What to work on:
Your answer should hold only the lines from the start of the data below through the line with "or SSH keys", copied exactly, with pictures left out.

----

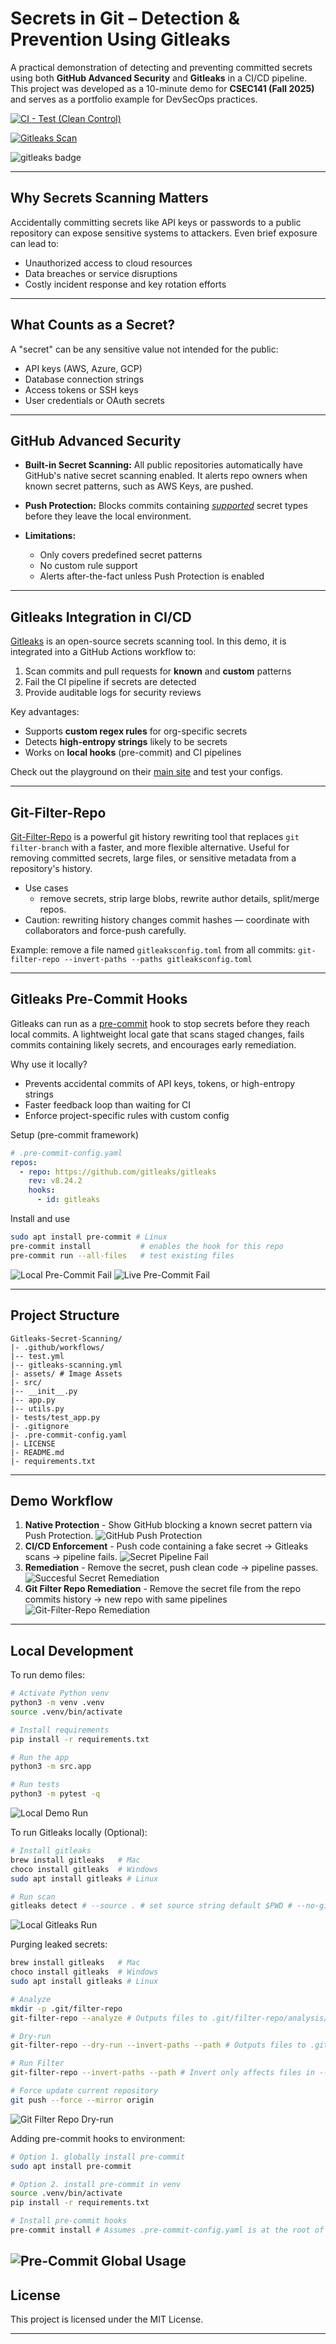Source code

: # Secrets in Git – Detection & Prevention Using Gitleaks

A practical demonstration of detecting and preventing committed secrets using both **GitHub Advanced Security** and **Gitleaks** in a CI/CD pipeline.
This project was developed as a 10-minute demo for **CSEC141 (Fall 2025)** and serves as a portfolio example for DevSecOps practices.

[![CI - Test (Clean Control)](https://github.com/crow50/scanning-secrets-demo/actions/workflows/test.yml/badge.svg)](https://github.com/crow50/scanning-secrets-demo/actions/workflows/test.yml)

[![Gitleaks Scan](https://github.com/crow50/Gitleaks-Secret-Scanning/actions/workflows/gitleaks-scanning.yml/badge.svg)](https://github.com/crow50/Gitleaks-Secret-Scanning/actions/workflows/gitleaks-scanning.yml)

<img alt="gitleaks badge" src="https://img.shields.io/badge/protected%20by-gitleaks-blue">


---

## Why Secrets Scanning Matters

Accidentally committing secrets like API keys or passwords to a public repository can expose sensitive systems to attackers. Even brief exposure can lead to:

* Unauthorized access to cloud resources
* Data breaches or service disruptions
* Costly incident response and key rotation efforts

---

## What Counts as a Secret?

A "secret" can be any sensitive value not intended for the public:

* API keys (AWS, Azure, GCP)
* Database connection strings
* Access tokens or SSH keys
* User credentials or OAuth secrets

---

## GitHub Advanced Security

* **Built-in Secret Scanning:**
  All public repositories automatically have GitHub's native secret scanning enabled. It alerts repo owners when known secret patterns, such as AWS Keys, are pushed.

* **Push Protection:**
  Blocks commits containing [*supported*](https://docs.github.com/en/code-security/secret-scanning/introduction/supported-secret-scanning-patterns#supported-secrets) secret types before they leave the local environment.

* **Limitations:**

  * Only covers predefined secret patterns
  * No custom rule support
  * Alerts after-the-fact unless Push Protection is enabled

---

## Gitleaks Integration in CI/CD

[Gitleaks](https://github.com/gitleaks/gitleaks) is an open-source secrets scanning tool. In this demo, it is integrated into a GitHub Actions workflow to:

1. Scan commits and pull requests for **known** and **custom** patterns
2. Fail the CI pipeline if secrets are detected
3. Provide auditable logs for security reviews

Key advantages:

* Supports **custom regex rules** for org-specific secrets
* Detects **high-entropy strings** likely to be secrets
* Works on **local hooks** (pre-commit) and CI pipelines

Check out the playground on their [main site](https://gitleaks.io/) and test your configs.

---

## Git-Filter-Repo

[Git-Filter-Repo](https://github.com/newren/git-filter-repo) is a powerful git history rewriting tool that replaces `git filter-branch` with a faster, and more flexible alternative. Useful for removing committed secrets, large files, or sensitive metadata from a repository's history.

* Use cases
  * remove secrets, strip large blobs, rewrite author details, split/merge repos.
* Caution: rewriting history changes commit hashes — coordinate with collaborators and force-push carefully.


Example: remove a file named `gitleaksconfig.toml` from all commits:
  `git-filter-repo --invert-paths --paths gitleaksconfig.toml`

---

## Gitleaks Pre-Commit Hooks

Gitleaks can run as a [pre-commit](https://pre-commit.com/) hook to stop secrets before they reach local commits. A lightweight local gate that scans staged changes, fails commits containing likely secrets, and encourages early remediation.

Why use it locally?
* Prevents accidental commits of API keys, tokens, or high-entropy strings
* Faster feedback loop than waiting for CI
* Enforce project-specific rules with custom config

Setup (pre-commit framework)
```yaml
# .pre-commit-config.yaml
repos:
  - repo: https://github.com/gitleaks/gitleaks
    rev: v8.24.2
    hooks:
      - id: gitleaks
```

Install and use
```bash
sudo apt install pre-commit # Linux
pre-commit install           # enables the hook for this repo
pre-commit run --all-files   # test existing files
```

![Local Pre-Commit Fail](assets/local-pre-commit-fail.png)
![Live Pre-Commit Fail](assets/pre-commit-fail.png)

---

## Project Structure

```
Gitleaks-Secret-Scanning/
|- .github/workflows/
|-- test.yml
|-- gitleaks-scanning.yml
|- assets/ # Image Assets
|- src/
|-- __init__.py
|-- app.py
|-- utils.py
|- tests/test_app.py
|- .gitignore
|- .pre-commit-config.yaml
|- LICENSE
|- README.md
|- requirements.txt
```

---

## Demo Workflow

1. **Native Protection** - Show GitHub blocking a known secret pattern via Push Protection.
![GitHub Push Protection](assets/github-push-protection.png)
2. **CI/CD Enforcement** - Push code containing a fake secret -> Gitleaks scans -> pipeline fails.
![Secret Pipeline Fail](assets/secret-pipeline-fail.png)
3. **Remediation** - Remove the secret, push clean code -> pipeline passes.
![Succesful Secret Remediation](assets/successful-secret-remediation.png)
4. **Git Filter Repo Remediation** - Remove the secret file from the repo commits history -> new repo with same pipelines
![Git-Filter-Repo Remediation](assets/git-filter-repo-remediation.png)

---

## Local Development

To run demo files:

```bash
# Activate Python venv
python3 -m venv .venv
source .venv/bin/activate

# Install requirements
pip install -r requirements.txt

# Run the app
python3 -m src.app

# Run tests
python3 -m pytest -q
```
![Local Demo Run](assets/local-demo-run.png)

To run Gitleaks locally (Optional):

```bash
# Install gitleaks
brew install gitleaks   # Mac
choco install gitleaks  # Windows
sudo apt install gitleaks # Linux

# Run scan
gitleaks detect # --source . # set source string default $PWD # --no-git # to scan current repo dir # --redact # to redact secrets from logs and stdout
```
![Local Gitleaks Run](assets/local-gitleaks-scan.png)

Purging leaked secrets:

```bash
brew install gitleaks   # Mac
choco install gitleaks  # Windows
sudo apt install gitleaks # Linux

# Analyze
mkdir -p .git/filter-repo
git-filter-repo --analyze # Outputs files to .git/filter-repo/analysis/

# Dry-run
git-filter-repo --dry-run --invert-paths --path # Outputs files to .git/filter-repo/

# Run Filter
git-filter-repo --invert-paths --path # Invert only affects files in --path string

# Force update current repository
git push --force --mirror origin

```
![Git Filter Repo Dry-run](assets/git-filter-repo-dry-run.png)

Adding pre-commit hooks to environment:

```bash
# Option 1. globally install pre-commit
sudo apt install pre-commit 

# Option 2. install pre-commit in venv
source .venv/bin/activate
pip install -r requirements.txt

# Install pre-commit hooks
pre-commit install # Assumes .pre-commit-config.yaml is at the root of dir
```
![Pre-Commit Global Usage](assets/pre-commit-global.png)
---

## License

This project is licensed under the MIT License.

---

----

Written answer:
Source code

: # Secrets in Git – Detection & Prevention Using Gitleaks

A practical demonstration of detecting and preventing committed secrets using both **GitHub Advanced Security** and **Gitleaks** in a CI/CD pipeline.
This project was developed as a 10-minute demo for **CSEC141 (Fall 2025)** and serves as a portfolio example for DevSecOps practices.

[![CI - Test (Clean Control)](https://github.com/crow50/scanning-secrets-demo/actions/workflows/test.yml/badge.svg)](https://github.com/crow50/scanning-secrets-demo/actions/workflows/test.yml)

[![Gitleaks Scan](https://github.com/crow50/Gitleaks-Secret-Scanning/actions/workflows/gitleaks-scanning.yml/badge.svg)](https://github.com/crow50/Gitleaks-Secret-Scanning/actions/workflows/gitleaks-scanning.yml)

<img alt="gitleaks badge" src="https://img.shields.io/badge/protected%20by-gitleaks-blue">


---

## Why Secrets Scanning Matters

Accidentally committing secrets like API keys or passwords to a public repository can expose sensitive systems to attackers. Even brief exposure can lead to:

* Unauthorized access to cloud resources
* Data breaches or service disruptions
* Costly incident response and key rotation efforts

---

## What Counts as a Secret?

A "secret" can be any sensitive value not intended for the public:

* API keys (AWS, Azure, GCP)
* Database connection strings
* Access tokens or SSH keys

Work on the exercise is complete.